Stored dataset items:
━━━━

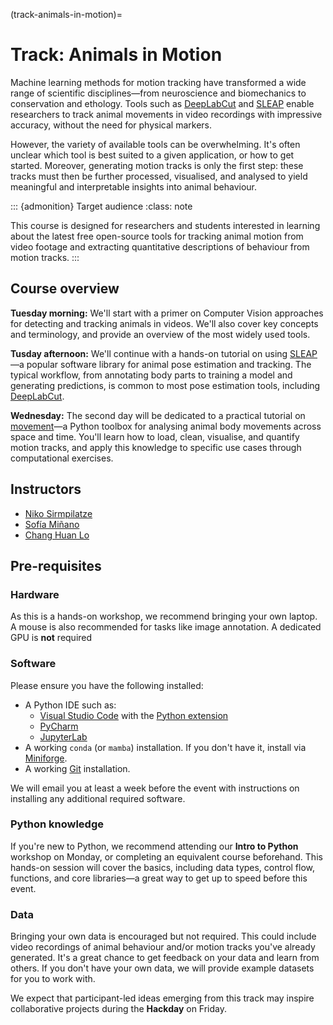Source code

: (track-animals-in-motion)=
# Track: Animals in Motion

Machine learning methods for motion tracking have transformed a wide range of scientific disciplines—from neuroscience and biomechanics to conservation and ethology.
Tools such as [DeepLabCut](https://www.mackenziemathislab.org/deeplabcut/) and [SLEAP](https://sleap.ai/) enable researchers to track animal movements in video recordings with impressive accuracy, without the need for physical markers.

However, the variety of available tools can be overwhelming.
It's often unclear which tool is best suited to a given application, or how to get started.
Moreover, generating motion tracks is only the first step:
these tracks must then be further processed, visualised, and analysed to yield meaningful
and interpretable insights into animal behaviour.

::: {admonition} Target audience
:class: note

This course is designed for researchers and students interested in learning about the latest free open-source tools for tracking animal motion from video footage and extracting quantitative descriptions of behaviour from motion tracks.
:::

## Course overview

__Tuesday morning:__
We'll start with a primer on Computer Vision approaches for detecting and tracking animals in videos.
We'll also cover key concepts and terminology, and provide an overview of the most widely used tools.

__Tusday afternoon:__
We'll continue with a hands-on tutorial on using [SLEAP](https://sleap.ai/)—a popular software library for animal pose estimation and tracking.
The typical workflow, from annotating body parts to training a model and generating predictions, is common to most pose estimation tools, including [DeepLabCut](https://www.mackenziemathislab.org/deeplabcut/).

__Wednesday:__
The second day will be dedicated to a practical tutorial on [movement](https://movement.neuroinformatics.dev)—a Python toolbox for analysing animal body movements across space and time.
You'll learn how to load, clean, visualise, and quantify motion tracks, and apply this knowledge to specific use cases through computational exercises.

## Instructors
- [Niko Sirmpilatze](https://github.com/niksirbi)
- [Sofía Miñano](https://github.com/sfmig)
- [Chang Huan Lo](https://github.com/lochhh)

## Pre-requisites

### Hardware
As this is a hands-on workshop, we recommend bringing your own laptop.
A mouse is also recommended for tasks like image annotation.
A dedicated GPU is __not__ required

### Software
Please ensure you have the following installed:
- A Python IDE such as:
  - [Visual Studio Code](https://code.visualstudio.com/) with the [Python extension](https://marketplace.visualstudio.com/items?itemName=ms-python.python)
  - [PyCharm](https://www.jetbrains.com/pycharm/)
  - [JupyterLab](https://jupyter.org/install)
- A working `conda` (or `mamba`) installation. If you don't have it, install via [Miniforge](https://github.com/conda-forge/miniforge).
- A working [Git](https://git-scm.com/) installation.

We will email you at least a week before the event with instructions on installing any additional required software.

### Python knowledge
If you're new to Python, we recommend attending our __Intro to Python__ workshop on Monday, or completing an equivalent course beforehand.
This hands-on session will cover the basics, including data types, control flow, functions, and core libraries—a great way to get up to speed before this event.

### Data
Bringing your own data is encouraged but not required.
This could include video recordings of animal behaviour and/or motion tracks you've already generated.
It's a great chance to get feedback on your data and learn from others.
If you don't have your own data, we will provide example datasets for you to work with.

We expect that participant-led ideas emerging from this track may inspire collaborative projects during the __Hackday__ on Friday.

━━━━

Exercise directions:
Hand back the exact lines from the start of the entries to the line with "Tools such as", both ends kept and pictures left out.

Solution for this exercise:
Source code

: (track-animals-in-motion)=
# Track: Animals in Motion

Machine learning methods for motion tracking have transformed a wide range of scientific disciplines—from neuroscience and biomechanics to conservation and ethology.
Tools such as [DeepLabCut](https://www.mackenziemathislab.org/deeplabcut/) and [SLEAP](https://sleap.ai/) enable researchers to track animal movements in video recordings with impressive accuracy, without the need for physical markers.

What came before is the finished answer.